__Assignment__
Search the entries below for the word "хочу" and copy every line where it appears.

- - -

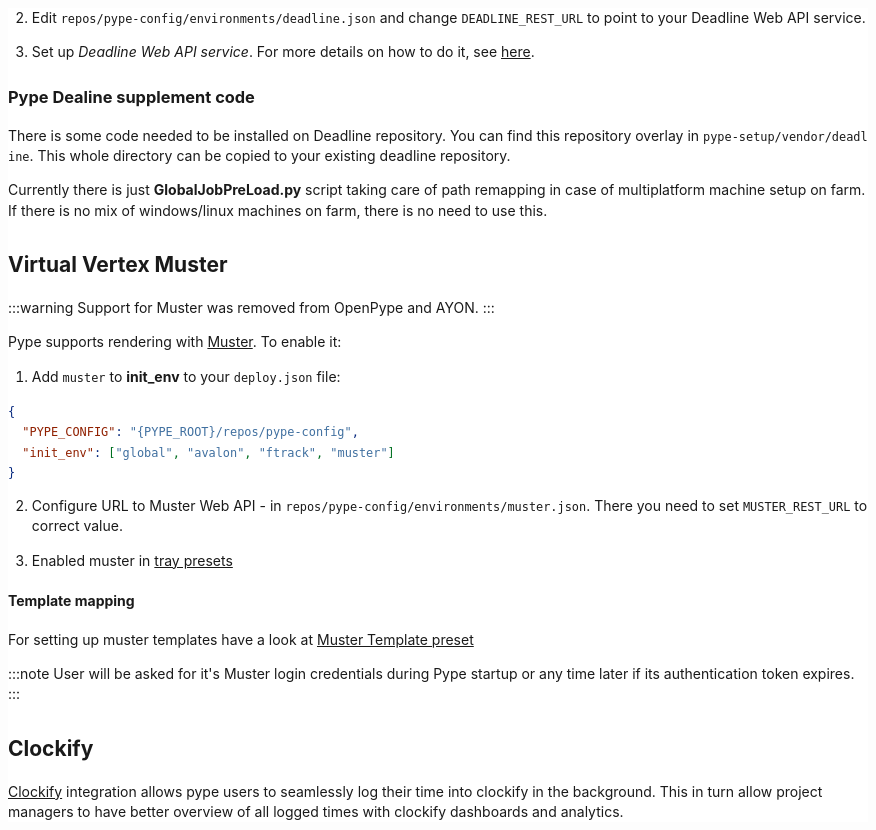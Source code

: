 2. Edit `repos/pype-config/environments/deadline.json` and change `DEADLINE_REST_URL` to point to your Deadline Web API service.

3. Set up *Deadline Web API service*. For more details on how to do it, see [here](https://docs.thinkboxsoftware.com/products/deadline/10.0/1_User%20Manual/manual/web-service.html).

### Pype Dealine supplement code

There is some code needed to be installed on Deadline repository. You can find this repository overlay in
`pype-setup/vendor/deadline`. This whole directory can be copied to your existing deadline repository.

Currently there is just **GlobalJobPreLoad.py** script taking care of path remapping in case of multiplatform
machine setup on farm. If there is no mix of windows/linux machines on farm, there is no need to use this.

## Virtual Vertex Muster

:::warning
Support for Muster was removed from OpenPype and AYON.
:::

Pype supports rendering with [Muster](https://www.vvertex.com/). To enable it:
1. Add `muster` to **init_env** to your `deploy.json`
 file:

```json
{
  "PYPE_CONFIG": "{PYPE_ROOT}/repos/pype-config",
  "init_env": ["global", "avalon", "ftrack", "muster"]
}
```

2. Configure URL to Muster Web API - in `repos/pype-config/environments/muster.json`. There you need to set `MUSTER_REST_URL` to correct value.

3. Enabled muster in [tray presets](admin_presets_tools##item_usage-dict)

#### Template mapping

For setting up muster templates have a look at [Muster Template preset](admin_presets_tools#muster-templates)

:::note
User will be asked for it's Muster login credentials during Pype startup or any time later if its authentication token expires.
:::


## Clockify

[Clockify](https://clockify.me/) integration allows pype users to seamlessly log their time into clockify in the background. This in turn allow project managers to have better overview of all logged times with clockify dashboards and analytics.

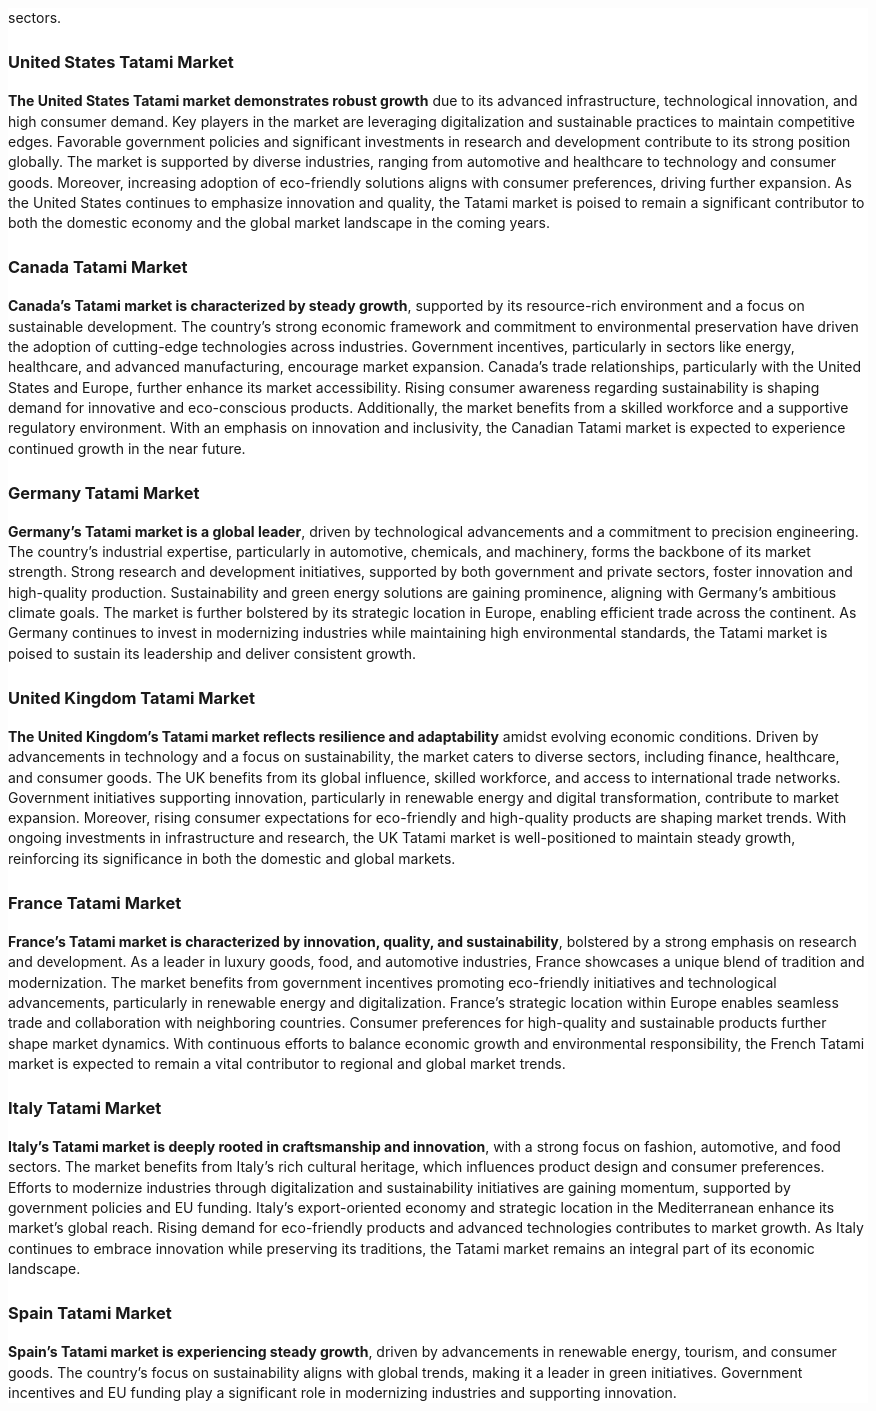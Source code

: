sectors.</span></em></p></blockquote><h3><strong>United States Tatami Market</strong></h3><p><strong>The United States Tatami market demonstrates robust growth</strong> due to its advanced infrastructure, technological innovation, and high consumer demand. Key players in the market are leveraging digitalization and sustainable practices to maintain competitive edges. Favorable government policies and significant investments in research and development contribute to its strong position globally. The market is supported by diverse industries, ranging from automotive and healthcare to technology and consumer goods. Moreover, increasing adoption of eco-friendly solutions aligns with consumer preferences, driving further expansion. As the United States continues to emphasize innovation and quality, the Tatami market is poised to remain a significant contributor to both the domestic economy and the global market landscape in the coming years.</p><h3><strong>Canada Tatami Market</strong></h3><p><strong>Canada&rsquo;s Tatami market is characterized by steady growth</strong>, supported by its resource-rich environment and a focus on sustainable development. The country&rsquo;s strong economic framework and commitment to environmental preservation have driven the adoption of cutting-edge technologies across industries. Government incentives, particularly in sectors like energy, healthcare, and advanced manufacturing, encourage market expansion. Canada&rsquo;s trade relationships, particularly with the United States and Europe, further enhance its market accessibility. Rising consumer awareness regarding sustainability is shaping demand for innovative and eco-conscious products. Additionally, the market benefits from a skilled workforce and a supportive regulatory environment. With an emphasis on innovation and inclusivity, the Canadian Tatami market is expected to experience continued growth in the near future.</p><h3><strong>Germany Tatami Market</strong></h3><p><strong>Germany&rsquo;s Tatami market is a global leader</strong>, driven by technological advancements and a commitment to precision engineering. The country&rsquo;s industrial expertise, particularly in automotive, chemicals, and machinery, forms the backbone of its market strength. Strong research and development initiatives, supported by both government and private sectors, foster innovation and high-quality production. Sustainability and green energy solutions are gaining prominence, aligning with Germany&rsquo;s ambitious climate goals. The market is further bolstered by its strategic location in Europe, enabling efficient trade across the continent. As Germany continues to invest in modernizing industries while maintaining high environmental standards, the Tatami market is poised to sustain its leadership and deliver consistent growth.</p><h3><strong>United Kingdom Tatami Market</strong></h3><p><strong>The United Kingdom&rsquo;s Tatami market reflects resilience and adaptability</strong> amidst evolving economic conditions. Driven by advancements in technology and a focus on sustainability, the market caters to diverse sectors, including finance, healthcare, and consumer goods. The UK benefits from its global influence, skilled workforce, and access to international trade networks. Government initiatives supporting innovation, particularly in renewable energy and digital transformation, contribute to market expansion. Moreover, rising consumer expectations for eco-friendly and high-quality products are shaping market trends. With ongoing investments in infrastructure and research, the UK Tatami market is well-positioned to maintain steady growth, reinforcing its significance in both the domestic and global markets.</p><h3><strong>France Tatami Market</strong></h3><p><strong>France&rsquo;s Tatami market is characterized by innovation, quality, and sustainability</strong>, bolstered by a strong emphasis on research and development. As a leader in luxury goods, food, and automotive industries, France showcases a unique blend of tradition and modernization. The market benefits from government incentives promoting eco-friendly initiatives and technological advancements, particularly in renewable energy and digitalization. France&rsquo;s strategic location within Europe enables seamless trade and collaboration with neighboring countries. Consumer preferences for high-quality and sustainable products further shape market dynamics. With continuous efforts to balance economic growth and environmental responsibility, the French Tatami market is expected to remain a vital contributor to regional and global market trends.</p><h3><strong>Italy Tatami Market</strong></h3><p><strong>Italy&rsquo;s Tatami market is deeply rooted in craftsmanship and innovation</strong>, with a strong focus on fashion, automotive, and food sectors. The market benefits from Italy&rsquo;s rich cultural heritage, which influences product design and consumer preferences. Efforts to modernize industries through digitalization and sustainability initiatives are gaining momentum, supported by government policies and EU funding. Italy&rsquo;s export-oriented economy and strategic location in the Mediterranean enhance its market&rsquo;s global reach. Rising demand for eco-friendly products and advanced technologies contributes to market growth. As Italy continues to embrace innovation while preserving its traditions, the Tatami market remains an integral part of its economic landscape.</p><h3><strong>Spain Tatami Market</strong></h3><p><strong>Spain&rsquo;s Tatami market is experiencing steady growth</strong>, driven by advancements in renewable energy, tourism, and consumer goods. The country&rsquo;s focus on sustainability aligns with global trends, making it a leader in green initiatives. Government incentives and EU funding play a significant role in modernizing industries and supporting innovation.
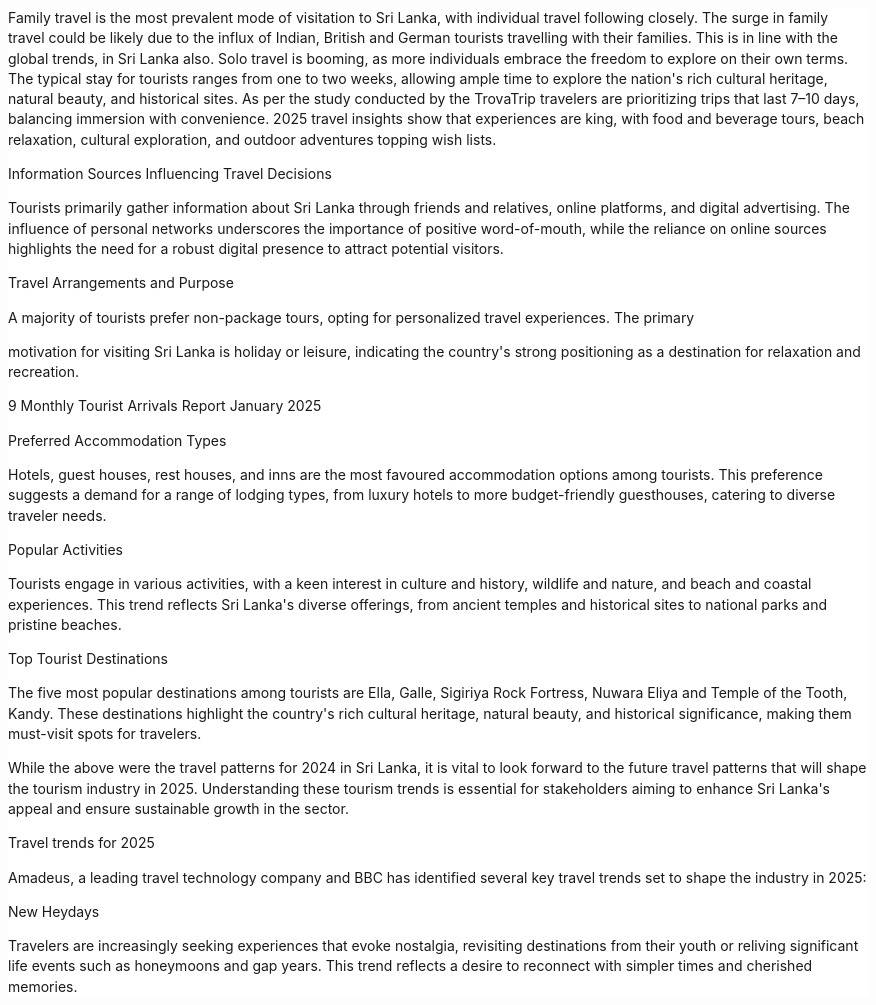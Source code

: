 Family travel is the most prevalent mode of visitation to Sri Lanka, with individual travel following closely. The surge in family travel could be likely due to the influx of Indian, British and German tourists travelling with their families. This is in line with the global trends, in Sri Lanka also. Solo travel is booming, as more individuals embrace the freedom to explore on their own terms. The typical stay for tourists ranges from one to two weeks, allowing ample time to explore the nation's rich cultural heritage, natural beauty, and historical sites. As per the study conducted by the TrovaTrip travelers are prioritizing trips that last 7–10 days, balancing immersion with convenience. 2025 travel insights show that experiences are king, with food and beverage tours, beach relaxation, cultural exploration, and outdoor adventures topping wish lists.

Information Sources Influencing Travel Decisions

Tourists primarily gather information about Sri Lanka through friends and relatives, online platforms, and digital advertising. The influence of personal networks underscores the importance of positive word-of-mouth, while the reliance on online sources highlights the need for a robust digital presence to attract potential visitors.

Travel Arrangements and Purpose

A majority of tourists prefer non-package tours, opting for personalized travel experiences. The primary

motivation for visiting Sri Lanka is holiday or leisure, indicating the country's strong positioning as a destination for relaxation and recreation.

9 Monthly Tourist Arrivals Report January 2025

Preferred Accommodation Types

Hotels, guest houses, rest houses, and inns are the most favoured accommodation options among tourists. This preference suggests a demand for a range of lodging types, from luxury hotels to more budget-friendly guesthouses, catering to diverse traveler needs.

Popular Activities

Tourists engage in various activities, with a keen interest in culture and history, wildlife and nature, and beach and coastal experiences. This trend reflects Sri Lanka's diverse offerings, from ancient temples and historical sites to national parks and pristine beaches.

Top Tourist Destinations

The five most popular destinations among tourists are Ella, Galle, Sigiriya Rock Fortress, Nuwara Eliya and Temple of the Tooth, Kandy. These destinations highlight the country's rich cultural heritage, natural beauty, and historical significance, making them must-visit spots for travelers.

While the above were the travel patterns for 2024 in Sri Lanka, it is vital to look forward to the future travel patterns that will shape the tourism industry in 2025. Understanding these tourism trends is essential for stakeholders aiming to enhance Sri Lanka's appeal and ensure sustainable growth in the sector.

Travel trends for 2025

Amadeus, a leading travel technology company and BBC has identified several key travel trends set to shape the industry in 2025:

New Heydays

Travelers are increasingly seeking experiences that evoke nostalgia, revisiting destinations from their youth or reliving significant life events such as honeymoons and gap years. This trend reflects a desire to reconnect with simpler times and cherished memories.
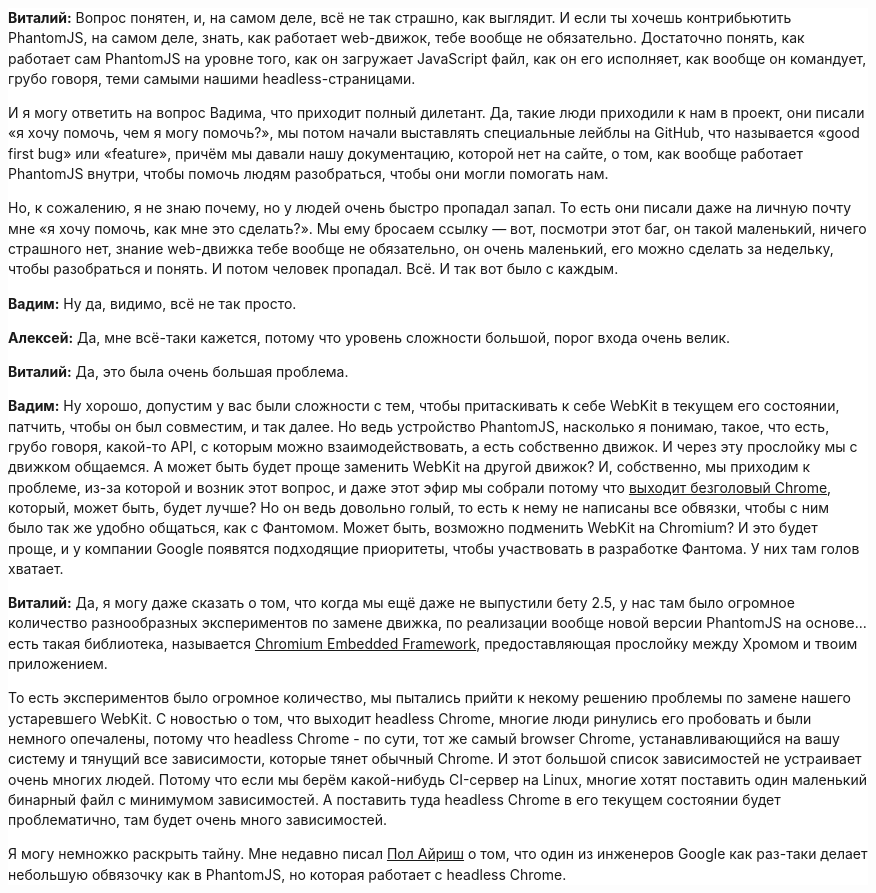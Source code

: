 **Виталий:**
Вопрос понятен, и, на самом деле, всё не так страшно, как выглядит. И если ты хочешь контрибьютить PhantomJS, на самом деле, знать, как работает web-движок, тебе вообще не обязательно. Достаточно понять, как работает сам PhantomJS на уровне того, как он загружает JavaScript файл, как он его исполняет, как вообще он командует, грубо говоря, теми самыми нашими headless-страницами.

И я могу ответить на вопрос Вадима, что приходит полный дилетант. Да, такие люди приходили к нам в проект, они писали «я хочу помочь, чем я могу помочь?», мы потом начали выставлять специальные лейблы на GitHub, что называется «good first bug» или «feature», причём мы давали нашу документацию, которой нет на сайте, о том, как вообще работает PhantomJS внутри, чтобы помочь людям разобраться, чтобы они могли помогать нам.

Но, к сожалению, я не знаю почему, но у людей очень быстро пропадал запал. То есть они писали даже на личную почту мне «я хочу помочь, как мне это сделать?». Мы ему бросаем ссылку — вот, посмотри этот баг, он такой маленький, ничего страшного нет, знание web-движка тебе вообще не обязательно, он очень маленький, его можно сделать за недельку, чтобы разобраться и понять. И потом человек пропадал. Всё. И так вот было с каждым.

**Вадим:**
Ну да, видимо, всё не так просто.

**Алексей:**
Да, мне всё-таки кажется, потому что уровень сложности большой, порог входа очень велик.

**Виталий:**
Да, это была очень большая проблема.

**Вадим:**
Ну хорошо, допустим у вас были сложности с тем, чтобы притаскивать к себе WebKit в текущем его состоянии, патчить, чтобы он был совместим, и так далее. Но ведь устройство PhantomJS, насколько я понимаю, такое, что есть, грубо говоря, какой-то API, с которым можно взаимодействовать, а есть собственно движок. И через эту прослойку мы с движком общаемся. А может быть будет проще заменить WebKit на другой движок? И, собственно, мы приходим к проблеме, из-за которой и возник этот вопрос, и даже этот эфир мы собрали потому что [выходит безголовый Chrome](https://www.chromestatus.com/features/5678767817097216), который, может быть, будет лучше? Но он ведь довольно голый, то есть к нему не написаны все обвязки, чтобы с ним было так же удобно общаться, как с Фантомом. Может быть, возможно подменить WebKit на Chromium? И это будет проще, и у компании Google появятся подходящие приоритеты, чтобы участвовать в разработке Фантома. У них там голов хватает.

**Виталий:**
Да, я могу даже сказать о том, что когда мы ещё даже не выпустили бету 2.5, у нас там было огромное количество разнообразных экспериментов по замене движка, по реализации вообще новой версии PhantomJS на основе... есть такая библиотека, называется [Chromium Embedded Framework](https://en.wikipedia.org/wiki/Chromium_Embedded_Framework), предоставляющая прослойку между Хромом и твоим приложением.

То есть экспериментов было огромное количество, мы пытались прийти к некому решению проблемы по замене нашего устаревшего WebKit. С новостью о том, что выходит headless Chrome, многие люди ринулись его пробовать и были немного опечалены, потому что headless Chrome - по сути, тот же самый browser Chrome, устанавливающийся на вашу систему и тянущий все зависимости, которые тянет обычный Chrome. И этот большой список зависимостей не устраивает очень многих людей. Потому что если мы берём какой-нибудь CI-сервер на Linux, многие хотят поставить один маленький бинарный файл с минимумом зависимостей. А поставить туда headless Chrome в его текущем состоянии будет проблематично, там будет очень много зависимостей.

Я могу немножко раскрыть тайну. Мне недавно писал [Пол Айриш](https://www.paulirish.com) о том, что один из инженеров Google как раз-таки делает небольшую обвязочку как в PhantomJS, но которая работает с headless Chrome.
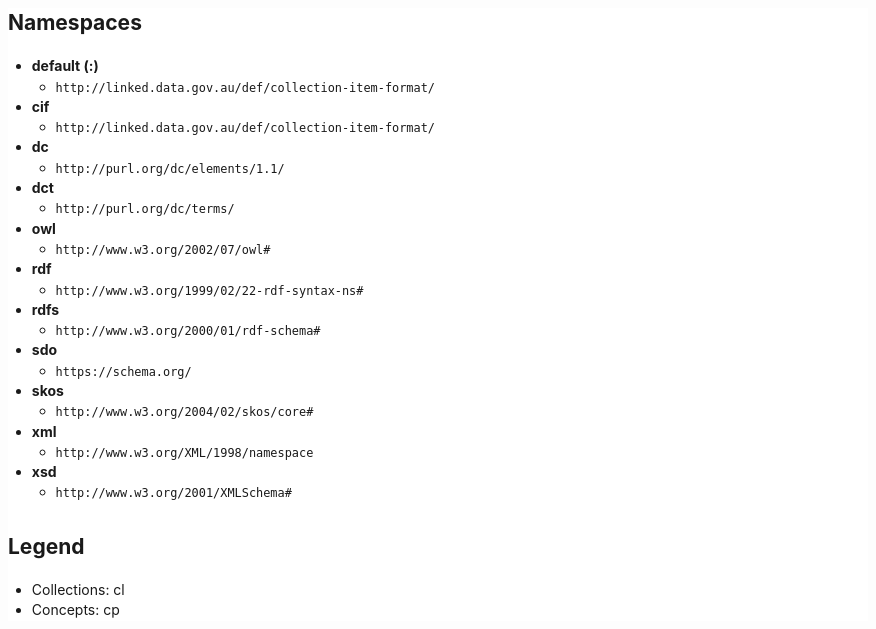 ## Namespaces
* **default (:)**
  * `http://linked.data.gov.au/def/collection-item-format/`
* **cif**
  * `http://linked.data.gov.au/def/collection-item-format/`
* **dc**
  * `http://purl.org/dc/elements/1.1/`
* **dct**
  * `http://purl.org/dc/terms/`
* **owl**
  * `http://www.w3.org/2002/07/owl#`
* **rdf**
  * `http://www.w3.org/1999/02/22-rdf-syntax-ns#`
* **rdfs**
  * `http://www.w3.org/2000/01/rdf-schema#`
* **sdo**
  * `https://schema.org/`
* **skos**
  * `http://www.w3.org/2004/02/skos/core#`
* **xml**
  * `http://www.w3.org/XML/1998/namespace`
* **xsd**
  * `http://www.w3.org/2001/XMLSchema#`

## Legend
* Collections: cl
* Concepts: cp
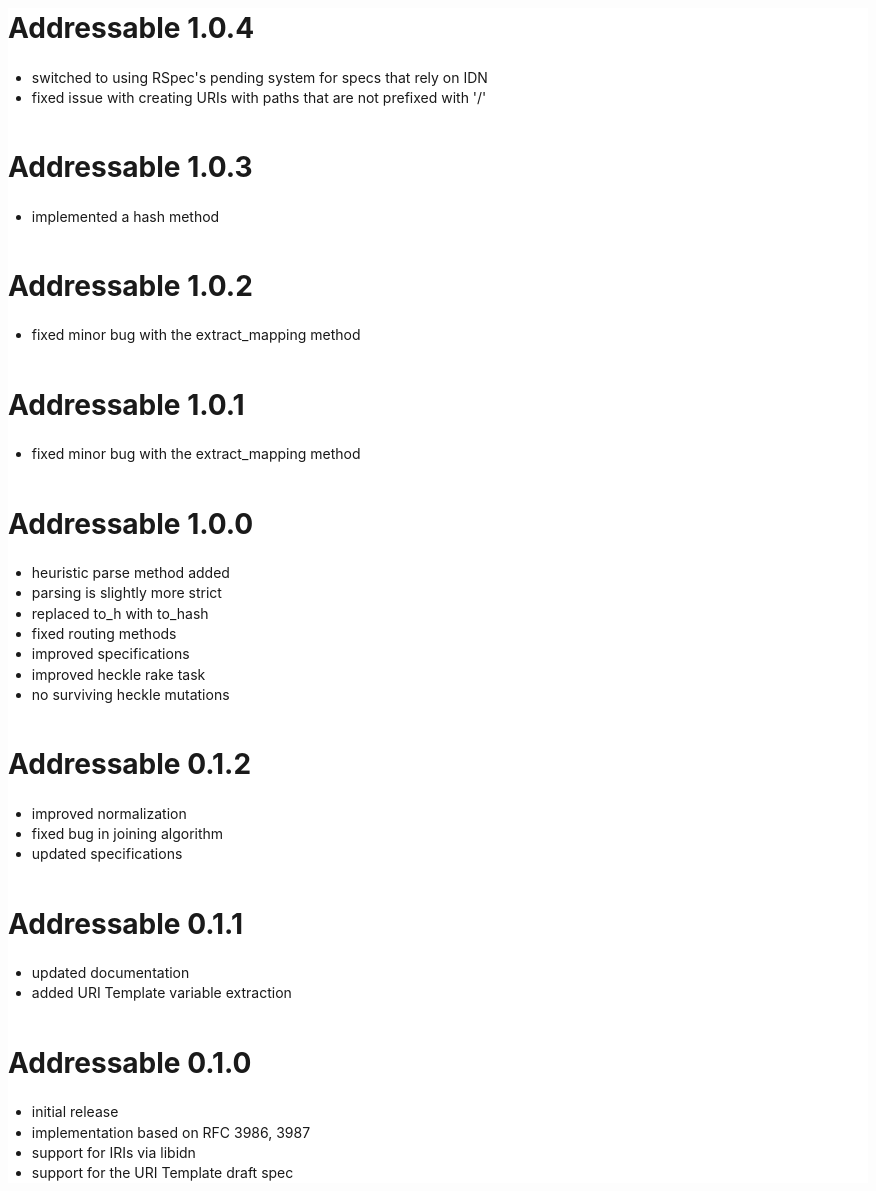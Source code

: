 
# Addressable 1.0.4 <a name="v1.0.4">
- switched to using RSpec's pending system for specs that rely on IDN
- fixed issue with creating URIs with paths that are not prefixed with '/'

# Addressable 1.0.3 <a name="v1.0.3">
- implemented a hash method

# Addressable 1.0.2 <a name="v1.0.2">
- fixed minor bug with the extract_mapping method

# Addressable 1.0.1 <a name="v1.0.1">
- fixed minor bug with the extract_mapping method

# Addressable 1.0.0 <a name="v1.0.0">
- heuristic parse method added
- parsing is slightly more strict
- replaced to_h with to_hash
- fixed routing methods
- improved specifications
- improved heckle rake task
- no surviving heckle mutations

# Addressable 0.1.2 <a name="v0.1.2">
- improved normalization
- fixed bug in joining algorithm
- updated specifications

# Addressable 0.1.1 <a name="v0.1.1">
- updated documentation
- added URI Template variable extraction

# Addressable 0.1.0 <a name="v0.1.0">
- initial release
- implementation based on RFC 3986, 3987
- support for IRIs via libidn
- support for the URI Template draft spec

- - -

__Exercise answer__
И я могу ответить на вопрос Вадима, что приходит полный дилетант. Да, такие люди приходили к нам в проект, они писали «я хочу помочь, чем я могу помочь?», мы потом начали выставлять специальные лейблы на GitHub, что называется «good first bug» или «feature», причём мы давали нашу документацию, которой нет на сайте, о том, как вообще работает PhantomJS внутри, чтобы помочь людям разобраться, чтобы они могли помогать нам.
Но, к сожалению, я не знаю почему, но у людей очень быстро пропадал запал. То есть они писали даже на личную почту мне «я хочу помочь, как мне это сделать?». Мы ему бросаем ссылку — вот, посмотри этот баг, он такой маленький, ничего страшного нет, знание web-движка тебе вообще не обязательно, он очень маленький, его можно сделать за недельку, чтобы разобраться и понять. И потом человек пропадал. Всё. И так вот было с каждым.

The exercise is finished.